- _RECORD EXTRACTS_
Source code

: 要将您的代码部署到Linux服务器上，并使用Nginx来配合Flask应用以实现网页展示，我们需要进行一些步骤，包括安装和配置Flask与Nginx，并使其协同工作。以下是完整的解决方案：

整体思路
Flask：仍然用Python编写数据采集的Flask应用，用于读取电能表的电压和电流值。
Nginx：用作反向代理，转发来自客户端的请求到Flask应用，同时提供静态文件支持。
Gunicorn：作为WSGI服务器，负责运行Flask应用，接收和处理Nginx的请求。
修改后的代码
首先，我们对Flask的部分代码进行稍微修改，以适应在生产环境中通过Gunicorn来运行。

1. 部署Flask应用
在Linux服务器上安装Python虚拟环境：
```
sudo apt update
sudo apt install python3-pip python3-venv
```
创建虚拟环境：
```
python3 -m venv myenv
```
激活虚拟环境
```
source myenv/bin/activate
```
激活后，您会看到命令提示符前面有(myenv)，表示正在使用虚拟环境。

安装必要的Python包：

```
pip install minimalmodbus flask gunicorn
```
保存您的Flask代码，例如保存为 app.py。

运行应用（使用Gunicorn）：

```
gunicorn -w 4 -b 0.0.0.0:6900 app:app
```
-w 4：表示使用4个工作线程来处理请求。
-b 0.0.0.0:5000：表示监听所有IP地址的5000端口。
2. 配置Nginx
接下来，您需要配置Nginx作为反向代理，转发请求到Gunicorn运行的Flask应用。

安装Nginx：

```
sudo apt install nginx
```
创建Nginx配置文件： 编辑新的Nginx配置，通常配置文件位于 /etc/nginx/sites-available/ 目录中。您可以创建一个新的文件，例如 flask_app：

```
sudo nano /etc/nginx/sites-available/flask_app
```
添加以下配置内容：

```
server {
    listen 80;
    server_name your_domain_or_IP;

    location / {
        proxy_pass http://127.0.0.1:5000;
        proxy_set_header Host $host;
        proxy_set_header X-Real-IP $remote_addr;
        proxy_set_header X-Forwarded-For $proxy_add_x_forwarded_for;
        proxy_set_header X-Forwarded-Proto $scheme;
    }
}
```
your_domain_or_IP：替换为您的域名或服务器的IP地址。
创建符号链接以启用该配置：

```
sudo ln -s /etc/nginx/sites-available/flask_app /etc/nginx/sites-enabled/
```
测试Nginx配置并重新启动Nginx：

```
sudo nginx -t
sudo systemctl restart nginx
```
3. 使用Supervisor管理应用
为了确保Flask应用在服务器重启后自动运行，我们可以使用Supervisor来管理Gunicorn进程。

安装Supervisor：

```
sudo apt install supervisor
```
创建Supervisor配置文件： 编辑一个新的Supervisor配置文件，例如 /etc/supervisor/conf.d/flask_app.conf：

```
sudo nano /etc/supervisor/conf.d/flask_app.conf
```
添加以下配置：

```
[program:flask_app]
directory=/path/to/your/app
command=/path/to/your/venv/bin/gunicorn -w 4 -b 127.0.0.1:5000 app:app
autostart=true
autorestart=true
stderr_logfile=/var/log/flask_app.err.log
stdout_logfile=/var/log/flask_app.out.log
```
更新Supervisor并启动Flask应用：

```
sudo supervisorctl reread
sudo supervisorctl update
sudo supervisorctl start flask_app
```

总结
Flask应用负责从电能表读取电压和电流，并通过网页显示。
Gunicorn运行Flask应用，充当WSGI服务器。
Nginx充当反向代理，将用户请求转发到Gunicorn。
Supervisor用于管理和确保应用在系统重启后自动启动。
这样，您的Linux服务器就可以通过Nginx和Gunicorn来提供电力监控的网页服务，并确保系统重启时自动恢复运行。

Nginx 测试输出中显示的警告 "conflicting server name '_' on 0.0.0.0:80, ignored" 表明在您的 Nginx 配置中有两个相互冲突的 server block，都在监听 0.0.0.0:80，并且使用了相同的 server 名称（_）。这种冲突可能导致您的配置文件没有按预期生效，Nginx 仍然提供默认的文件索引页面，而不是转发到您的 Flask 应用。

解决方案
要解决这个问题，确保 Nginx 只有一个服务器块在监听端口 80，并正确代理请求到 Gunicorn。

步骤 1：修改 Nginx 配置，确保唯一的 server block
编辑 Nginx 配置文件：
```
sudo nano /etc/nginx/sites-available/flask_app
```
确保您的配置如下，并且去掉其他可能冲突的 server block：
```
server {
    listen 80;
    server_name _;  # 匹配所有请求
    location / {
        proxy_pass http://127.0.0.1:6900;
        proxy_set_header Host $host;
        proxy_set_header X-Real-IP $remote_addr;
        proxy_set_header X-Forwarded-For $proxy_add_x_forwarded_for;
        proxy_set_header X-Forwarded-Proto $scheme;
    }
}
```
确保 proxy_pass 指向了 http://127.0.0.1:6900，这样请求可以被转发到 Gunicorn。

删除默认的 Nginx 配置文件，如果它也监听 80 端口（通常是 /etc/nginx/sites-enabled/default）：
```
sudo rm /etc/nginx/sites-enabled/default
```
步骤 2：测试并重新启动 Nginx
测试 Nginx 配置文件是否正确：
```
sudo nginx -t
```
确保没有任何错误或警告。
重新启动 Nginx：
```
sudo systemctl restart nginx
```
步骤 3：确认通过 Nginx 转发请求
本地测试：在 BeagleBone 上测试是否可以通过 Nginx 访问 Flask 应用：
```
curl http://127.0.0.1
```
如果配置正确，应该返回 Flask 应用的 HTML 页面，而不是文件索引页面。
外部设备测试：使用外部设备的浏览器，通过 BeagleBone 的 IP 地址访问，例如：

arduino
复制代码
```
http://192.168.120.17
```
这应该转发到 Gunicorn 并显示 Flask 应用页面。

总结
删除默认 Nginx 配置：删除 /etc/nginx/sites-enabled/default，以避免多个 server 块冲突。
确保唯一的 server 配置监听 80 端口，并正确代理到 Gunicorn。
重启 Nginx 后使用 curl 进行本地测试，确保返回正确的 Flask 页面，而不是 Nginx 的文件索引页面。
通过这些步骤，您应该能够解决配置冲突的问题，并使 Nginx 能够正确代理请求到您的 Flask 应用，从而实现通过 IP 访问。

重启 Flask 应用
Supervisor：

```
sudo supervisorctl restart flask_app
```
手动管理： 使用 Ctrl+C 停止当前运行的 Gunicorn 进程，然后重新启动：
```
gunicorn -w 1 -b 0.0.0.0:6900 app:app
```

...

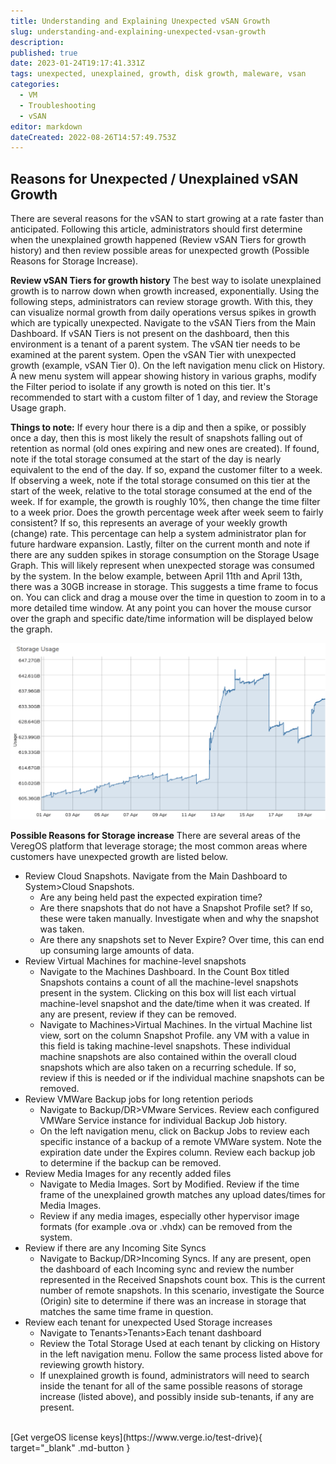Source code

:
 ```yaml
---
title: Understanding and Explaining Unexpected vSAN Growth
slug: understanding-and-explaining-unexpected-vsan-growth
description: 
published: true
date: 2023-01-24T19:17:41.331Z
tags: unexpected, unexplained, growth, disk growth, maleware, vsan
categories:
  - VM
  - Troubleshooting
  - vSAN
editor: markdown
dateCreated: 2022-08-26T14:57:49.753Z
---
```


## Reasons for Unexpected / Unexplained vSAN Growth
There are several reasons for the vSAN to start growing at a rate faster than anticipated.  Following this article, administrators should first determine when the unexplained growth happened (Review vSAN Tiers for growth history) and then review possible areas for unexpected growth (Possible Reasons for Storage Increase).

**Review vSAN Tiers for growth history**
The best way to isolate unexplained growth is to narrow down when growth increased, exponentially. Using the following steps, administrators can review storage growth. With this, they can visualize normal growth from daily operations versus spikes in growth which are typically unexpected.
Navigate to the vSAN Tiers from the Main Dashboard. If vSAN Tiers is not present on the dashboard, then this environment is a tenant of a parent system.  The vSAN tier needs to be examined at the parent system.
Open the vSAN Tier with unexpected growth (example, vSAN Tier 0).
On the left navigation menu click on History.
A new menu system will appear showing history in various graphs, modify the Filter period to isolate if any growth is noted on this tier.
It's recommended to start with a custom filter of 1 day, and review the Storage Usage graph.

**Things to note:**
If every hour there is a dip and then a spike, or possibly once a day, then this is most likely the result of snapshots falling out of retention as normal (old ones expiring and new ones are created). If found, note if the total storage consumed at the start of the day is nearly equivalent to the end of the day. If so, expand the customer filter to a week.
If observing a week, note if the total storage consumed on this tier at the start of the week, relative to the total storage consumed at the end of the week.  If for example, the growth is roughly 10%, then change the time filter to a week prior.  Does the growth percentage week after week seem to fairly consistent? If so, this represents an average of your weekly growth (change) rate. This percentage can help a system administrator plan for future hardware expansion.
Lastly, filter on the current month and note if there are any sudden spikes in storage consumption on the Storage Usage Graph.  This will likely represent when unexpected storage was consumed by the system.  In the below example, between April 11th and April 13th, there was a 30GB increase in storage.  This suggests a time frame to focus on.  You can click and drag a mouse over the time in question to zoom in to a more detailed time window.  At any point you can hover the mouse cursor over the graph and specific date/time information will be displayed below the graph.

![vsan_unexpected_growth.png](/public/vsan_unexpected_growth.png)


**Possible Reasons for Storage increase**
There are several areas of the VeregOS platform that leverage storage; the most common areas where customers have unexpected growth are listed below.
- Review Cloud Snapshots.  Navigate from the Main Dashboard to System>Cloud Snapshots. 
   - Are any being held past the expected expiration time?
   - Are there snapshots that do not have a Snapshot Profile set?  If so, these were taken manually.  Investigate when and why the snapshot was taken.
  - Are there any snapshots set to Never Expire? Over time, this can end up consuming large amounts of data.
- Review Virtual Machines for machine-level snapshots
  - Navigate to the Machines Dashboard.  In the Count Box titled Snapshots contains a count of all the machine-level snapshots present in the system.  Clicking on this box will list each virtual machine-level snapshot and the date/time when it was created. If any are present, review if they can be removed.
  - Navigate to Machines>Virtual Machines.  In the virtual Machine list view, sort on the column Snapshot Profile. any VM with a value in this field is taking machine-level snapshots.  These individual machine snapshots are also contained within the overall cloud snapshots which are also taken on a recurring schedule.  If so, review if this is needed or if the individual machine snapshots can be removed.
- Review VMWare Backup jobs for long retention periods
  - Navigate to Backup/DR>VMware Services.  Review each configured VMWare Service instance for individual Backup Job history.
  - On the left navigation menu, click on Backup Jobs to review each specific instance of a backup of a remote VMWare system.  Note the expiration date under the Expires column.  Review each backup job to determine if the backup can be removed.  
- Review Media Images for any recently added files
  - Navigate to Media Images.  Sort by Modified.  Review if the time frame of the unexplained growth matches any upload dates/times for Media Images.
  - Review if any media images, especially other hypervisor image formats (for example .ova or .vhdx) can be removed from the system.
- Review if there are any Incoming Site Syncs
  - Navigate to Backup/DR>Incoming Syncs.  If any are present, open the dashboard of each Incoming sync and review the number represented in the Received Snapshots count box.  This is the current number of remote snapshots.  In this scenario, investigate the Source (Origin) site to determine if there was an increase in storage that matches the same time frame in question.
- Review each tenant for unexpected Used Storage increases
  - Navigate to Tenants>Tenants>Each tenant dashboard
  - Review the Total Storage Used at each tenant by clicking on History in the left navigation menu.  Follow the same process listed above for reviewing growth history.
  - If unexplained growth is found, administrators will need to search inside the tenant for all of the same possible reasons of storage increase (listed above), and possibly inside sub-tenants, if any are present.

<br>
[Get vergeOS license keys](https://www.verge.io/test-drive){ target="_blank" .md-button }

- _GOAL OF THE EXERCISE_
How many lines of the listing hold the string "确保唯一的"? Give the number alone.

- _COMPLETED TASK_
2